UBS completes acquisition of Credit Suisse, marking a major banking merger.

UBS, the Swiss multinational investment bank, has successfully finalized its acquisition of Credit Suisse, creating a global wealth-management powerhouse and solidifying the largest merger in the banking industry since the 2008 financial crisis. This milestone event signals the end of Credit Suisse’s independent existence after 167 years and sets the stage for UBS to undertake the complex integration of its former rival, which is expected to involve significant job cuts.

The acquisition, which was initially announced in March as an emergency rescue deal brokered by the Swiss government, positions UBS to reap substantial gains in the tens of billions of dollars. However, it also exposes the bank to potential markdowns on Credit Suisse assets and associated legal and regulatory costs.

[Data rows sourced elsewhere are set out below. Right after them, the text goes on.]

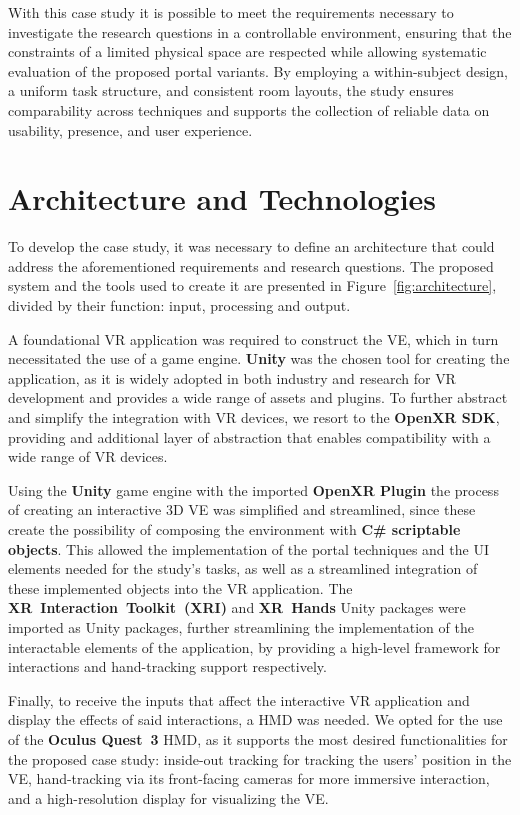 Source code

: With this case study it is possible to meet the requirements necessary to investigate the research questions in a controllable environment, 
ensuring that the constraints of a limited physical space are respected while allowing systematic evaluation of the proposed portal variants. 
By employing a within-subject design, a uniform task structure, and consistent room layouts, the study ensures comparability across techniques 
and supports the collection of reliable data on usability, presence, and user experience.

\section{Architecture and Technologies}
\label{sec:architecture-and-technologies}

To develop the case study, it was necessary to define an architecture that could address the aforementioned requirements and research questions.
The proposed system and the tools used to create it are presented in Figure~\ref{fig:architecture}, divided by their function: input, processing 
and output.

A foundational \gls{VR} application was required to construct the \gls{VE}, which in turn necessitated the use of a game engine. \textbf{Unity} 
was the chosen tool for creating the application, as it is widely adopted in both industry and research for \gls{VR} development and provides 
a wide range of assets and plugins. To further abstract and simplify the integration with \gls{VR} devices, we resort to the \textbf{OpenXR SDK}, 
providing and additional layer of abstraction that enables compatibility with a wide range of \gls{VR} devices.

Using the \textbf{Unity} game engine with the imported \textbf{OpenXR Plugin} the process of creating an interactive 3D \gls{VE} was simplified and streamlined, 
since these create the possibility of composing the environment with \textbf{C\# scriptable objects}. This allowed the implementation of the portal 
techniques and the UI elements needed for the study's tasks, as well as a streamlined integration of these implemented objects into the \gls{VR} 
application. The \textbf{XR~Interaction~Toolkit~(XRI)} and \textbf{XR~Hands} Unity packages were imported as Unity packages, further streamlining 
the implementation of the interactable elements of the application, by providing a high-level framework for interactions and 
hand-tracking support respectively.

Finally, to receive the inputs that affect the interactive \gls{VR} application and display the effects of said interactions, a \gls{HMD} was 
needed. We opted for the use of the \textbf{Oculus Quest~3} \gls{HMD}, as it supports the most desired functionalities for the proposed 
case study: inside-out tracking for tracking the users' position in the \gls{VE}, hand-tracking via its front-facing cameras for more 
immersive interaction, and a high-resolution display for visualizing the \gls{VE}.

The closure of the deal follows UBS’s successful negotiations with the Swiss government, securing a 9 billion Swiss franc ($10 billion) guarantee against potential losses related to Credit Suisse assets.

As UBS Chief Executive Officer Sergio Ermotti assumes leadership of the combined bank, he faces the formidable task of merging two institutions with overlapping operations and determining which activities to prioritize. Regulators are still in the process of assessing the necessary adjustment to liquidity, capital requirements, and risk-weighted asset measures for the newly combined entity.

The Swiss government’s intervention was essential due to the limited time available for UBS to conduct due diligence and the presence of difficult-to-value assets on Credit Suisse’s balance sheet, which UBS plans to wind down. A recent agreement was reached whereby the government agreed to cover losses on a specific portfolio of Credit Suisse assets, representing approximately 3 percent of the merged banks’ combined assets after an initial 5 billion francs is absorbed by the bank.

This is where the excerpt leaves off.